The widely known SRK classification was developed by J Rasmussen as a means of identifying the types of errors that are likely to occur when performing industrial tasks. The classification of manual errors depends on the operational situation and the operators' level of conscious involvement. SRK classification can be used to provide insight into the reasons that errors can occur in the manufacture of biopharmaceuticals and hence, help guide the avoidance of such errors.
Some tasks will be performed by operators with a high degree of conscious involvement, such as when the activity is unfamiliar to the individual conducting it. This is a ‘knowledge’-based operation. An example of this scenario within biopharmaceutical production might be the first time that a process is operated within cGMP (current Good Manufacturing Practices) manufacturing. During situations such as these, operators will likely perform the task slowly and with considerable effort.
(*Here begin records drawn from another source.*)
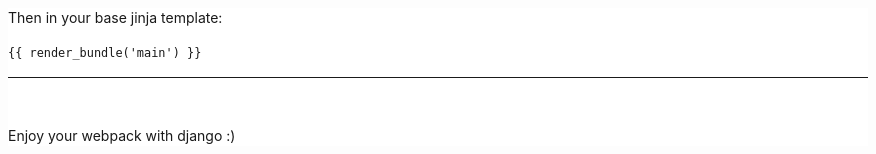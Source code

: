 Then in your base jinja template:

```HTML+Jinja2
{{ render_bundle('main') }}
```

--------------------
<br>


Enjoy your webpack with django :)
The SRK framework describes how, in such situations, errors occur because operators become overloaded with information as they try to understand a task of which they have limited knowledge and awareness, while simultaneously attempting to perform it.
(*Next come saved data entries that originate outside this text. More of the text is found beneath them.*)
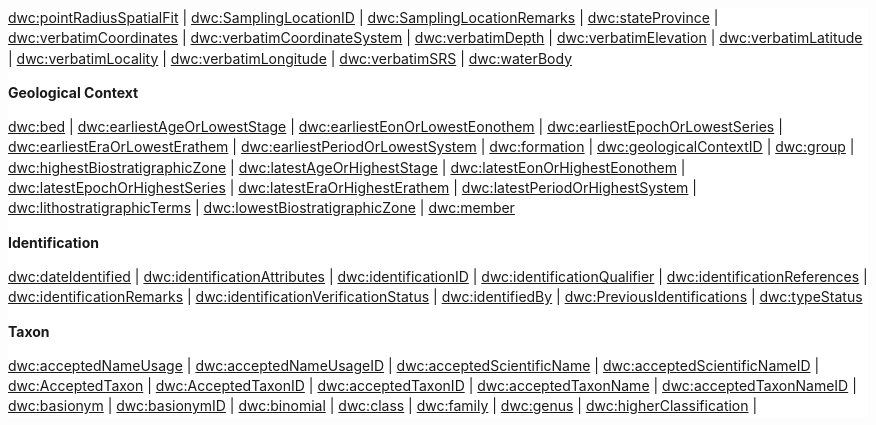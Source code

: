 [dwc:pointRadiusSpatialFit](#dwc_pointRadiusSpatialFit) |
[dwc:SamplingLocationID](#dwc_SamplingLocationID) |
[dwc:SamplingLocationRemarks](#dwc_SamplingLocationRemarks) |
[dwc:stateProvince](#dwc_stateProvince) |
[dwc:verbatimCoordinates](#dwc_verbatimCoordinates) |
[dwc:verbatimCoordinateSystem](#dwc_verbatimCoordinateSystem) |
[dwc:verbatimDepth](#dwc_verbatimDepth) |
[dwc:verbatimElevation](#dwc_verbatimElevation) |
[dwc:verbatimLatitude](#dwc_verbatimLatitude) |
[dwc:verbatimLocality](#dwc_verbatimLocality) |
[dwc:verbatimLongitude](#dwc_verbatimLongitude) |
[dwc:verbatimSRS](#dwc_verbatimSRS) |
[dwc:waterBody](#dwc_waterBody)

**Geological Context**

[dwc:bed](#dwc_bed) |
[dwc:earliestAgeOrLowestStage](#dwc_earliestAgeOrLowestStage) |
[dwc:earliestEonOrLowestEonothem](#dwc_earliestEonOrLowestEonothem) |
[dwc:earliestEpochOrLowestSeries](#dwc_earliestEpochOrLowestSeries) |
[dwc:earliestEraOrLowestErathem](#dwc_earliestEraOrLowestErathem) |
[dwc:earliestPeriodOrLowestSystem](#dwc_earliestPeriodOrLowestSystem) |
[dwc:formation](#dwc_formation) |
[dwc:geologicalContextID](#dwc_geologicalContextID) |
[dwc:group](#dwc_group) |
[dwc:highestBiostratigraphicZone](#dwc_highestBiostratigraphicZone) |
[dwc:latestAgeOrHighestStage](#dwc_latestAgeOrHighestStage) |
[dwc:latestEonOrHighestEonothem](#dwc_latestEonOrHighestEonothem) |
[dwc:latestEpochOrHighestSeries](#dwc_latestEpochOrHighestSeries) |
[dwc:latestEraOrHighestErathem](#dwc_latestEraOrHighestErathem) |
[dwc:latestPeriodOrHighestSystem](#dwc_latestPeriodOrHighestSystem) |
[dwc:lithostratigraphicTerms](#dwc_lithostratigraphicTerms) |
[dwc:lowestBiostratigraphicZone](#dwc_lowestBiostratigraphicZone) |
[dwc:member](#dwc_member)

**Identification**

[dwc:dateIdentified](#dwc_dateIdentified) |
[dwc:identificationAttributes](#dwc_identificationAttributes) |
[dwc:identificationID](#dwc_identificationID) |
[dwc:identificationQualifier](#dwc_identificationQualifier) |
[dwc:identificationReferences](#dwc_identificationReferences) |
[dwc:identificationRemarks](#dwc_identificationRemarks) |
[dwc:identificationVerificationStatus](#dwc_identificationVerificationStatus) |
[dwc:identifiedBy](#dwc_identifiedBy) |
[dwc:PreviousIdentifications](#dwc_PreviousIdentifications) |
[dwc:typeStatus](#dwc_typeStatus)

**Taxon**

[dwc:acceptedNameUsage](#dwc_acceptedNameUsage) |
[dwc:acceptedNameUsageID](#dwc_acceptedNameUsageID) |
[dwc:acceptedScientificName](#dwc_acceptedScientificName) |
[dwc:acceptedScientificNameID](#dwc_acceptedScientificNameID) |
[dwc:AcceptedTaxon](#dwc_AcceptedTaxon) |
[dwc:AcceptedTaxonID](#dwc_AcceptedTaxonID) |
[dwc:acceptedTaxonID](#dwc_acceptedTaxonID) |
[dwc:acceptedTaxonName](#dwc_acceptedTaxonName) |
[dwc:acceptedTaxonNameID](#dwc_acceptedTaxonNameID) |
[dwc:basionym](#dwc_basionym) |
[dwc:basionymID](#dwc_basionymID) |
[dwc:binomial](#dwc_binomial) |
[dwc:class](#dwc_class) |
[dwc:family](#dwc_family) |
[dwc:genus](#dwc_genus) |
[dwc:higherClassification](#dwc_higherClassification) |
At the opposite end of the spectrum, some operators within the biomanufacturing industry will be functioning in the ‘skill’ model of the SRK classification. This is a fast and effortless mode used for the performance of routine tasks by operators who are highly practiced and where the task requires little conscious monitoring. An example of this scenario within biopharmaceutical manufacturing is during commercial manufacture when the same process is being operated routinely. Here, the types of errors that occur are through loss of attention due to distractions, when unfamiliar activities are suddenly added to workflows, or slips that occur where the operator’s intention was correct but they failed to perform the task properly.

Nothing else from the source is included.